> [Work task]:
Exactly as written, set down each line of the data below except its pictures.

> [Data to process]:
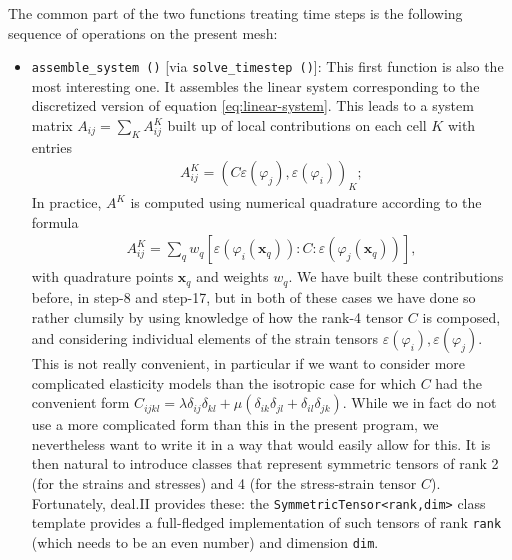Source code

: \documentclass{article}
\renewcommand{\vec}[1]{\mathbf{#1}}
\begin{document}
The common part of the two functions treating time steps is the following
sequence of operations on the present mesh:
\begin{itemize}
\item \texttt{assemble\_system ()} [via \texttt{solve\_timestep ()}]:
  This first function is also the most interesting one. It assembles the
  linear system corresponding to the discretized version of equation
  \eqref{eq:linear-system}. This leads to a system matrix $A_{ij} = \sum_K
  A^K_{ij}$ built up of local contributions on each cell $K$ with entries
  \begin{gather}
    A^K_{ij} = (C \varepsilon(\varphi_j), \varepsilon(\varphi_i))_K;
  \end{gather}
  In practice, $A^K$ is computed using numerical quadrature according to the
  formula
  \begin{gather}
    A^K_{ij} = \sum_q w_q [\varepsilon(\varphi_i(\vec x_q)) : C :
                           \varepsilon(\varphi_j(\vec x_q))],
  \end{gather}
  with quadrature points $\vec x_q$ and weights $w_q$. We have built these
  contributions before, in step-8 and step-17, but in both of these cases we
  have done so rather clumsily by using knowledge of how the rank-4 tensor $C$
  is composed, and considering individual elements of the strain tensors
  $\varepsilon(\varphi_i),\varepsilon(\varphi_j)$. This is not really
  convenient, in particular if we want to consider more complicated elasticity
  models than the isotropic case for which $C$ had the convenient form
  $C_{ijkl}  = \lambda \delta_{ij} \delta_{kl} + \mu (\delta_{ik} \delta_{jl}
  + \delta_{il} \delta_{jk})$. While we in fact do not use a more complicated
  form than this in the present program, we nevertheless want to write it in a
  way that would easily allow for this. It is then natural to introduce
  classes that represent symmetric tensors of rank 2 (for the strains and
  stresses) and 4 (for the stress-strain tensor $C$). Fortunately, deal.II
  provides these: the \texttt{SymmetricTensor<rank,dim>} class template
  provides a full-fledged implementation of such tensors of rank \texttt{rank}
  (which needs to be an even number) and dimension \texttt{dim}.


\end{itemize}
\end{document}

> [The answer]:
Source code

: \documentclass{article}
\renewcommand{\vec}[1]{\mathbf{#1}}
\begin{document}
The common part of the two functions treating time steps is the following
sequence of operations on the present mesh:
\begin{itemize}
\item \texttt{assemble\_system ()} [via \texttt{solve\_timestep ()}]:
  This first function is also the most interesting one. It assembles the
  linear system corresponding to the discretized version of equation
  \eqref{eq:linear-system}. This leads to a system matrix $A_{ij} = \sum_K
  A^K_{ij}$ built up of local contributions on each cell $K$ with entries
  \begin{gather}
    A^K_{ij} = (C \varepsilon(\varphi_j), \varepsilon(\varphi_i))_K;
  \end{gather}
  In practice, $A^K$ is computed using numerical quadrature according to the
  formula
  \begin{gather}
    A^K_{ij} = \sum_q w_q [\varepsilon(\varphi_i(\vec x_q)) : C :
                           \varepsilon(\varphi_j(\vec x_q))],
  \end{gather}
  with quadrature points $\vec x_q$ and weights $w_q$. We have built these
  contributions before, in step-8 and step-17, but in both of these cases we
  have done so rather clumsily by using knowledge of how the rank-4 tensor $C$
  is composed, and considering individual elements of the strain tensors
  $\varepsilon(\varphi_i),\varepsilon(\varphi_j)$. This is not really
  convenient, in particular if we want to consider more complicated elasticity
  models than the isotropic case for which $C$ had the convenient form
  $C_{ijkl}  = \lambda \delta_{ij} \delta_{kl} + \mu (\delta_{ik} \delta_{jl}
  + \delta_{il} \delta_{jk})$. While we in fact do not use a more complicated
  form than this in the present program, we nevertheless want to write it in a
  way that would easily allow for this. It is then natural to introduce
  classes that represent symmetric tensors of rank 2 (for the strains and
  stresses) and 4 (for the stress-strain tensor $C$). Fortunately, deal.II
  provides these: the \texttt{SymmetricTensor<rank,dim>} class template
  provides a full-fledged implementation of such tensors of rank \texttt{rank}
  (which needs to be an even number) and dimension \texttt{dim}.


\end{itemize}
\end{document}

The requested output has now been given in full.